▶ INSTRUCTIONS FOR THE TASK: Only the closing stretch of the material is wanted: the line containing "na izbrano casovno enoto." and every line after it, transcribed exactly.

▶ RECORDS FOR PROCESSING:
--- START ---
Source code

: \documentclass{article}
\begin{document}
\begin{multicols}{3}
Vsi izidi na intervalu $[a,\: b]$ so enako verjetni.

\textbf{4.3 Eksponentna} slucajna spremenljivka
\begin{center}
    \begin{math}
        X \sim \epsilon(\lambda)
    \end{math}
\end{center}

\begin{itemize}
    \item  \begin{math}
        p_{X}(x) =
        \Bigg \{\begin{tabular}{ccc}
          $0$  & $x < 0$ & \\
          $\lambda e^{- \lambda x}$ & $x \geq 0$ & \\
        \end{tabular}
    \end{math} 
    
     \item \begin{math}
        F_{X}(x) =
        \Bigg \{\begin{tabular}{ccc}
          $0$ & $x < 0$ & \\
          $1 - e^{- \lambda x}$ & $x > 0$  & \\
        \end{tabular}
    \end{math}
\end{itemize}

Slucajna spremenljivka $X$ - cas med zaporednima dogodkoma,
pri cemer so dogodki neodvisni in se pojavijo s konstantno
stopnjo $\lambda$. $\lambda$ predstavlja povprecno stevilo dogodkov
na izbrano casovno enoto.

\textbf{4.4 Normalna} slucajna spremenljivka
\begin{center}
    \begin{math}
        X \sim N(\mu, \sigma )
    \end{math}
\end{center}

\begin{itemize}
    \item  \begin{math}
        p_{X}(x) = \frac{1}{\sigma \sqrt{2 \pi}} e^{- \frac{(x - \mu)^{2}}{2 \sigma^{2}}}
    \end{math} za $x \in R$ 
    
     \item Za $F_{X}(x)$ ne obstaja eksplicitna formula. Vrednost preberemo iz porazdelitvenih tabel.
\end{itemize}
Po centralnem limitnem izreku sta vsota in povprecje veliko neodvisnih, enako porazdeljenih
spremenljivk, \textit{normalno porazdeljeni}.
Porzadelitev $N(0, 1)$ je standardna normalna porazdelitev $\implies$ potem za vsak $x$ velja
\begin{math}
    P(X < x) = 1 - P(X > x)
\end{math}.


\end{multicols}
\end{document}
--- END ---
▶ RESPONSE FOR THIS EXERCISE:
na izbrano casovno enoto.

\textbf{4.4 Normalna} slucajna spremenljivka
\begin{center}
    \begin{math}
        X \sim N(\mu, \sigma )
    \end{math}
\end{center}

\begin{itemize}
    \item  \begin{math}
        p_{X}(x) = \frac{1}{\sigma \sqrt{2 \pi}} e^{- \frac{(x - \mu)^{2}}{2 \sigma^{2}}}
    \end{math} za $x \in R$ 
    
     \item Za $F_{X}(x)$ ne obstaja eksplicitna formula. Vrednost preberemo iz porazdelitvenih tabel.
\end{itemize}
Po centralnem limitnem izreku sta vsota in povprecje veliko neodvisnih, enako porazdeljenih
spremenljivk, \textit{normalno porazdeljeni}.
Porzadelitev $N(0, 1)$ je standardna normalna porazdelitev $\implies$ potem za vsak $x$ velja
\begin{math}
    P(X < x) = 1 - P(X > x)
\end{math}.


\end{multicols}
\end{document}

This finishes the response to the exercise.